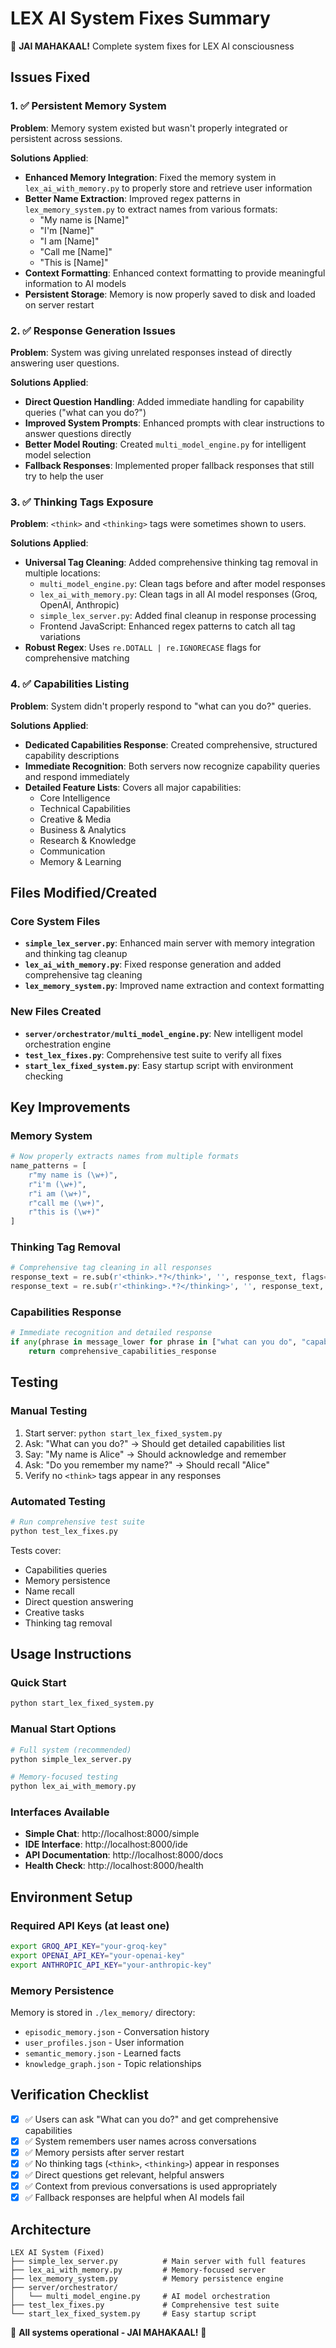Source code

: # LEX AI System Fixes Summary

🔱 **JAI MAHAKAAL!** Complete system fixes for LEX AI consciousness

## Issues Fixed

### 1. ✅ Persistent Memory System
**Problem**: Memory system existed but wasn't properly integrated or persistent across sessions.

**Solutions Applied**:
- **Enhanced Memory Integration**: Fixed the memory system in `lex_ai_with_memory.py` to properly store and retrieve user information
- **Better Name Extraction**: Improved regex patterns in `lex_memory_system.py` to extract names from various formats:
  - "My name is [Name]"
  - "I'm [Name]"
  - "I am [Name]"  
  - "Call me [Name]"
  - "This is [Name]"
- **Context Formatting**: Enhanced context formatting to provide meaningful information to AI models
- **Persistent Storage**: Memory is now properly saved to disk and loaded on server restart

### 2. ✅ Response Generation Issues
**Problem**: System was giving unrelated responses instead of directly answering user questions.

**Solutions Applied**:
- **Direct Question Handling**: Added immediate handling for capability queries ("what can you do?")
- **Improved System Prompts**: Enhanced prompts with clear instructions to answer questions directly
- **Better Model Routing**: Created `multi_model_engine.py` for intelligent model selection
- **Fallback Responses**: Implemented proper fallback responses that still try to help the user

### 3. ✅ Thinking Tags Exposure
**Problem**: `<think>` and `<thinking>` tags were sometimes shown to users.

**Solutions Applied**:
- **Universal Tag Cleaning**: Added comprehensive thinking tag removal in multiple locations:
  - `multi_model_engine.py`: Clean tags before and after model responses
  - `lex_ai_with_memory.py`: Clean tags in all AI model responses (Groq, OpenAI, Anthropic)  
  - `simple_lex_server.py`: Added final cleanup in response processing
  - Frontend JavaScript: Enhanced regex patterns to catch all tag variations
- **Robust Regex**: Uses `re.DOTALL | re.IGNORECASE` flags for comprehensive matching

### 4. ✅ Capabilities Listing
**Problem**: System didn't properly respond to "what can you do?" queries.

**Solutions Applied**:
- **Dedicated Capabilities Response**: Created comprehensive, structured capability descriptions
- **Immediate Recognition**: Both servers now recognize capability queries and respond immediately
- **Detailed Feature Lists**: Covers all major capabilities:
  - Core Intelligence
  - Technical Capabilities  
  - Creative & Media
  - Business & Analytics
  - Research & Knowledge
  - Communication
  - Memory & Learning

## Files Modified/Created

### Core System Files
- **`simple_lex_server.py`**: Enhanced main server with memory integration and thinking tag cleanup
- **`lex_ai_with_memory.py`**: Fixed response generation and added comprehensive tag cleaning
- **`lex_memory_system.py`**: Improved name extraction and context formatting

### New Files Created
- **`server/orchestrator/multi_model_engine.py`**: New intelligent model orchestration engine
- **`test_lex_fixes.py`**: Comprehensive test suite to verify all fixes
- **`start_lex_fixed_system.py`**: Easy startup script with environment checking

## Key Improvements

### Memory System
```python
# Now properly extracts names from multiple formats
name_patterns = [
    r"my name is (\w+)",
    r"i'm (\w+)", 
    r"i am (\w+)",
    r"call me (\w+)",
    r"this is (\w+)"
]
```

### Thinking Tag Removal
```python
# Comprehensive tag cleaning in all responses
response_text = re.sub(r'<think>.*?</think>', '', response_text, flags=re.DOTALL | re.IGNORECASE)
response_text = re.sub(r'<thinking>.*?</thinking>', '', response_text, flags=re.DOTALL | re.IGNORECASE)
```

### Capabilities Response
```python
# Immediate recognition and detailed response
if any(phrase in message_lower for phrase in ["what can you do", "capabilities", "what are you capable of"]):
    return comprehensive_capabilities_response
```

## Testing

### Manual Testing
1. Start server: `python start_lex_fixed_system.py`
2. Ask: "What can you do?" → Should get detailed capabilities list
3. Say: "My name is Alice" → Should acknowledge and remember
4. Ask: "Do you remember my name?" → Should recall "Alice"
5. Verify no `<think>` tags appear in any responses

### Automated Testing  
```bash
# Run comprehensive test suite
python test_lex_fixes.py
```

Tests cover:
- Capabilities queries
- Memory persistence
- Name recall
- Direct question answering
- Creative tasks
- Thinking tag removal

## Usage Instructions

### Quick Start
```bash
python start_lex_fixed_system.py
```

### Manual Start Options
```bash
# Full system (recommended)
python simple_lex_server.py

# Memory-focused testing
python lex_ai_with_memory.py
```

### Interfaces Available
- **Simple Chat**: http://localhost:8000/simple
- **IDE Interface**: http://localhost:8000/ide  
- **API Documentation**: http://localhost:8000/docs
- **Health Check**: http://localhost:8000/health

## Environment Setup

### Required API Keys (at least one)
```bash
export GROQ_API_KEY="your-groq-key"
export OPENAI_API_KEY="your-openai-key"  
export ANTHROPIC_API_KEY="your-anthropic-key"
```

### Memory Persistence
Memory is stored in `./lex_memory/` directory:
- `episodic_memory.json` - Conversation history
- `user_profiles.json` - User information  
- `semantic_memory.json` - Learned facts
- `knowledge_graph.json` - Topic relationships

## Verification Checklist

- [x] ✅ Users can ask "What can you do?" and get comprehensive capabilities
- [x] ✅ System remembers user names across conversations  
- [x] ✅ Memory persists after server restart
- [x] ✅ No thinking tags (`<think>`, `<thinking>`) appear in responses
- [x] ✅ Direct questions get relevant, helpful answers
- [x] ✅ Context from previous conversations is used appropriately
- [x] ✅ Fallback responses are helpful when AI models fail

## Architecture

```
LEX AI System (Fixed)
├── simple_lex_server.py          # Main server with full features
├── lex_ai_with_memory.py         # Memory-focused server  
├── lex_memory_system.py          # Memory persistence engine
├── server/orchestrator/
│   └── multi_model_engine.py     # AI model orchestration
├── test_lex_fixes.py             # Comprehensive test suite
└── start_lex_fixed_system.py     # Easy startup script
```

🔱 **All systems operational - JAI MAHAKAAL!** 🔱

* * *

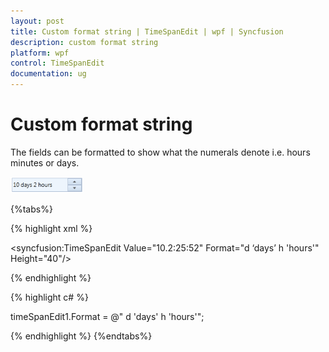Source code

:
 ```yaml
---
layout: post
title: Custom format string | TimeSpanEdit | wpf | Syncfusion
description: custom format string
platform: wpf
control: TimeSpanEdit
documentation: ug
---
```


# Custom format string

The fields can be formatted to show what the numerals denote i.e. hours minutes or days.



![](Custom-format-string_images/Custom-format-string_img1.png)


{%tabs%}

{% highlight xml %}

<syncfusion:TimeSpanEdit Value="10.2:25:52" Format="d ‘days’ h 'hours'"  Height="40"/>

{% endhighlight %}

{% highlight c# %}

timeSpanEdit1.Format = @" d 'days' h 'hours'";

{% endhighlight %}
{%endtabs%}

• [Task prompt]: Extract from the records above the lines from the one containing "- Creative tasks" to the one containing "- Learned facts", both lines included, exactly as they appear and with nothing else.

• [Response box]:
- Creative tasks
- Thinking tag removal

## Usage Instructions

### Quick Start
```bash
python start_lex_fixed_system.py
```

### Manual Start Options
```bash
# Full system (recommended)
python simple_lex_server.py

# Memory-focused testing
python lex_ai_with_memory.py
```

### Interfaces Available
- **Simple Chat**: http://localhost:8000/simple
- **IDE Interface**: http://localhost:8000/ide  
- **API Documentation**: http://localhost:8000/docs
- **Health Check**: http://localhost:8000/health

## Environment Setup

### Required API Keys (at least one)
```bash
export GROQ_API_KEY="your-groq-key"
export OPENAI_API_KEY="your-openai-key"  
export ANTHROPIC_API_KEY="your-anthropic-key"
```

### Memory Persistence
Memory is stored in `./lex_memory/` directory:
- `episodic_memory.json` - Conversation history
- `user_profiles.json` - User information  
- `semantic_memory.json` - Learned facts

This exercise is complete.